QAC’s enterprise value is worth somewhere between $466 and $483 million. QLDC has a 75.01% share in that and Auckland International Airport (AIAL) has the rest. Current debt is $62.7 million but the company plans to spend unspecified millions on the purchase of Lot 6 and $400 million expanding Wanaka Airport. All at a time when the future of aviation and the global economic situation are somewhat uncertain.
Until now QAC’s growth and spending have been constrained by location, but with the new Wanaka lease it finds itself without limiting noise and land boundaries and (here’s the thing) still with no constraints on its transactions or borrowings i.e. there remains nothing in its Statement of Intent or its Constitution that allows QLDC to control its spending.
All of this should raise a few questions. Like, how is QAC planning to fund a half billion dollar expansion? What would happen if QAC couldn’t meet debt repayments? What happens if there’s a downturn in the aviation industry and we’re left with a $400 million stranded asset? Could it come down to a choice between liquidation and a share sale? Could QLDC end up with less than 51% of the shares? You get the picture.
But as it turns out we have been so focussed on the noise and ‘over-tourism’ implications of QAC’s expansion plans that we haven’t, and Council hasn’t, considered the risk these plans pose to QLDC’s largest investment and its strategic majority shareholding.
Of course, neither QAC nor AIAL would shed a tear if the Council lost its hold over the company’s strategic direction – because QAC and the communities it serves are no longer on the same page. The Council should keep that in mind because history tells us it’s not beyond a QAC Board to resort to sneaky (if legal) tricks – in the name of doing what’s best for the company. More on that later.
In hindsight, the Council should have assessed the risk to its investment even before it signed the Wanaka lease agreement, and certainly before considering the new draft SOI. But it didn’t. Interestingly, when I looked for QLDC’s (s105 LGA) Investment Policy – to establish how the Council has resolved to assess and manage the risks to its investments – I couldn’t find it. And when I asked the Chair of the Audit and Risk Committee, he told me he hasn’t seen it either. I asked the CE for a copy last night but have so far had no reply.
So what next?
Councillors are right now (we hope) considering how to amend the draft SOI that sets out, amongst other things, what QAC can and can not do over the next three years. They need to get this right.
First off, I’m going to suggest they should not forget how councillors have been blindsided by QAC in the past. That was back in 2010 when the company had plans for a share sale and strategic alliance with AIAL. In case you’ve forgotten or weren’t around for that particular drama, QAC didn’t trust councillors with the information about the share sale and sought legal advice about blindsiding them. It was apparently considered legal. In late June, QAC presented Council with a new draft SOI for signoff. It included a vague statement about looking to raise capital: “The company will consider the need for and source of capital subscriptions as may be required.” That seemingly innocuous statement inserted into the SOI was all it took to enable a 24.99% share sale 2 weeks later. The councillors found out about it just hours before the transaction. Turns out the Mayor and CE knew about it but were gagged by confidentiality clauses.
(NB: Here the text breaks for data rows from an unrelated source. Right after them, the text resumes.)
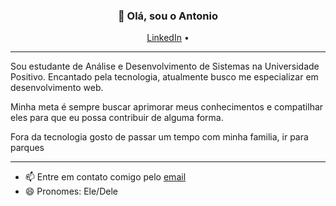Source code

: <h3 align="center">👋 Olá, sou o Antonio</h3>

<p align="center">
  <a href="www.linkedin.com/in/antonio-iongblod-ab9ba3349">LinkedIn</a> •
</p>

---
Sou estudante de Análise e Desenvolvimento de Sistemas na Universidade Positivo. Encantado pela tecnologia, atualmente busco me especializar em desenvolvimento web.

Minha meta é sempre buscar aprimorar meus conhecimentos e compatilhar eles para que eu possa contribuir de alguma forma.

Fora da tecnologia gosto de passar um tempo com minha familia, ir para parques

---

- 📫 Entre em contato comigo pelo [email](mailto:antonio09fib@gmail.com)  
- 😄 Pronomes: Ele/Dele  
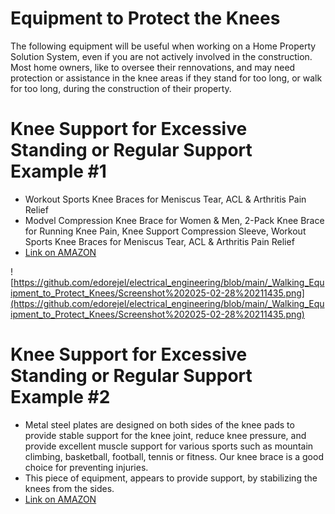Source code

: # Equipment to Protect the Knees

The following equipment will be useful when working on a Home Property Solution System, even if you are not actively involved in the construction. Most home owners, like to oversee their rennovations, and may need protection or assistance in the knee areas if they stand for too long, or walk for too long, during the construction of their property.

# Knee Support for Excessive Standing or Regular Support Example #1
- Workout Sports Knee Braces for Meniscus Tear, ACL & Arthritis Pain Relief 
- Modvel Compression Knee Brace for Women & Men, 2-Pack Knee Brace for Running Knee Pain, Knee Support Compression Sleeve, Workout Sports Knee Braces for Meniscus Tear, ACL & Arthritis Pain Relief
- [Link on AMAZON](https://www.amazon.com/knee-braces-pain-joint-sleeves/dp/B08JGP1WYM/ref=pd_rhf_dp_s_pd_crcbs_d_sccl_2_3/146-2280734-8085761?pd_rd_w=kMkiF&content-id=amzn1.sym.31346ea4-6dbc-4ac4-b4f3-cbf5f8cab4b9&pf_rd_p=31346ea4-6dbc-4ac4-b4f3-cbf5f8cab4b9&pf_rd_r=09Z5JTP55ZXTP8TJ0E04&pd_rd_wg=Gn54P&pd_rd_r=73d26177-c855-488a-bb5f-f3a9dbeabe55&pd_rd_i=B08JGP1WYM&th=1)

![https://github.com/edorejel/electrical_engineering/blob/main/_Walking_Equipment_to_Protect_Knees/Screenshot%202025-02-28%20211435.png](https://github.com/edorejel/electrical_engineering/blob/main/_Walking_Equipment_to_Protect_Knees/Screenshot%202025-02-28%20211435.png)


# Knee Support for Excessive Standing or Regular Support Example #2

- Metal steel plates are designed on both sides of the knee pads to provide stable support for the knee joint, reduce knee pressure, and provide excellent muscle support for various sports such as mountain climbing, basketball, football, tennis or fitness. Our knee brace is a good choice for preventing injuries.
- This piece of equipment, appears to provide support, by stabilizing the knees from the sides.
- [Link on AMAZON](https://www.amazon.com/Decompression-Stabilizers-Effectively-Tendinitis-Compression/dp/B092QRWMY1/ref=sr_1_8?dib=eyJ2IjoiMSJ9.IDkR72U2uXSnWIoLaAkiQqAcmtuoy3H3hRJv57XRjU-K30VXfy0P7e8YGjKecF7hCqbO1Fgxym0p14TfzyHyOseG__JPvAdNGuCMIwimw6cjJ8tvh86t2Mz_tMTfW5bCjWBV26iIAWes6i7mCCFiTHpXzVvnwPgw8dzrw0KxNgHyLHijwBx7ylhbyisnQ0lPtxKsCZNVT8-V5oeMULpXtWU_ID4tmqFv_TgZOafNs_B8HAxfHD-XL2pX07RUbdIyjIa11AE2cMkyWzvlKwV1Ds8ACwhzf_KL5S7KUL-cQC7Mk2hYXjxFq-5esNOplmwAACZ7GBA_wNzzT03o746mF7Z5coL3-kulPzuTHfrsF8QY37RdbEPNKFxPOKOA-LgaQTR_HG8BdrEcDrEFKdEu3XY_MtOzS9yWc4IyTvZqNWKR_fYIJGG9SQ-6scHniQnA.T2dvj8j2Zdm0JQTQxoKdux-w8vvCFWoQdqPCgcLD7uA&dib_tag=se&keywords=knee%2Bbrace%2Bfor%2Belderly&qid=1740957882&sr=8-8&th=1)

  
  
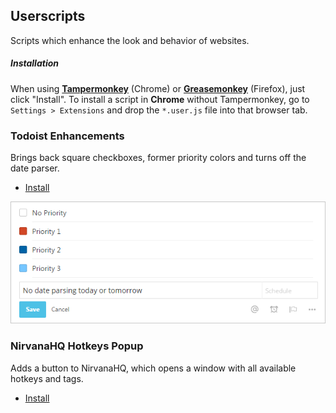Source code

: ## Userscripts

Scripts which enhance the look and behavior of websites.

##### Installation

When using [**Tampermonkey**](https://chrome.google.com/webstore/detail/tampermonkey/dhdgffkkebhmkfjojejmpbldmpobfkfo) (Chrome) or [**Greasemonkey**](https://addons.mozilla.org/de/firefox/addon/greasemonkey/) (Firefox), just click "Install". To install a script in **Chrome** without Tampermonkey, go to `Settings > Extensions` and drop the `*.user.js` file into that browser tab.

### Todoist Enhancements

Brings back square checkboxes, former priority colors and turns off the date parser.

* [Install](https://github.com/darekkay/userscripts/raw/master/todoist-enhancements.user.js)

![Todoist Theme](screenshots/todoist-enhancements.png)

### NirvanaHQ Hotkeys Popup

Adds a button to NirvanaHQ, which opens a window with all available hotkeys and tags.

* [Install](https://github.com/darekkay/userscripts/raw/master/nirvanahq-hotkeys.user.js)
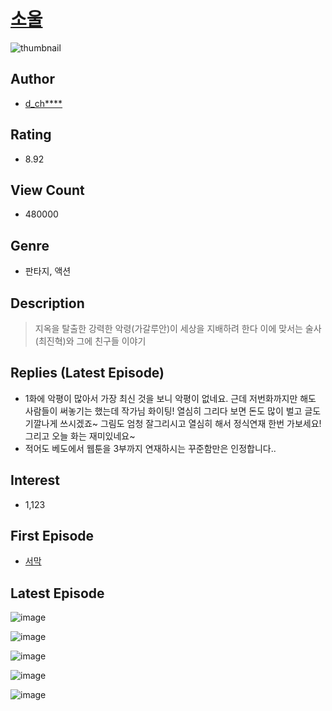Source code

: # [소울](https://comic.naver.com/bestChallenge/list?titleId=562687)
![thumbnail](https://image-comic.pstatic.net/user_contents_data/challenge_comic/2013/05/30/254859/thumbnail_title_d_choi27_232912_.jpg)

## Author
- [d_ch****](https://comic.naver.com/artistTitle?id=254859)

## Rating
- 8.92

## View Count
- 480000

## Genre
- 판타지, 액션

## Description
> 지옥을 탈출한 강력한 악령(가갈루안)이 세상을 지배하려 한다 이에 맞서는 술사(최진혁)와 그에 친구들 이야기

## Replies (Latest Episode)
- 1화에 악평이 많아서 가장 최신 것을 보니 악평이 없네요. 근데 저번화까지만 해도 사람들이 써놓기는 했는데 작가님 화이팅! 열심히 그리다 보면 돈도 많이 벌고 글도 기깔나게 쓰시겠죠~ 그림도 엄청 잘그리시고 열심히 해서 정식연재 한번 가보세요! 그리고 오늘 화는 재미있네요~
- 적어도 베도에서 웹툰을 3부까지 연재하시는 꾸준함만은 인정합니다..

## Interest
- 1,123

## First Episode
- [서막](https://comic.naver.com/bestChallenge/detail?titleId=562687&no=1)

## Latest Episode
![image](https://image-comic.pstatic.net/user_contents_data/challenge_comic/2021/12/29/254859/upload_3762302520168887862.jpeg)

![image](https://image-comic.pstatic.net/user_contents_data/challenge_comic/2021/12/29/254859/upload_7003998342400794928.jpeg)

![image](https://image-comic.pstatic.net/user_contents_data/challenge_comic/2021/12/29/254859/upload_7220506265865564979.jpeg)

![image](https://image-comic.pstatic.net/user_contents_data/challenge_comic/2021/12/29/254859/upload_3834030466893428067.jpeg)

![image](https://image-comic.pstatic.net/user_contents_data/challenge_comic/2021/12/29/254859/upload_7378639333872788838.jpeg)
Given the communities’ current opposition, it’s not hard to imagine a similar scenario playing out over the current expansion plans. Sneaky ‘tricks’ with the SOI, confidentiality clauses – all legal but not quite fair play.
Regardless, vague statements in an SOI are clearly risky. This time QLDC needs to make the document crystal clear and without conflicting objectives. It must state that there will be no work on expansion (including borrowing) until the economic and social assessments are complete and consulted on and council has signed off on a new and detailed SOI.
Councillors must also reassess the appropriateness of the SOI, QAC’s Constitution, and the Board itself with a view to managing the risk to its investment, protecting its majority shareholding and retaining its ability to shape the future of this district.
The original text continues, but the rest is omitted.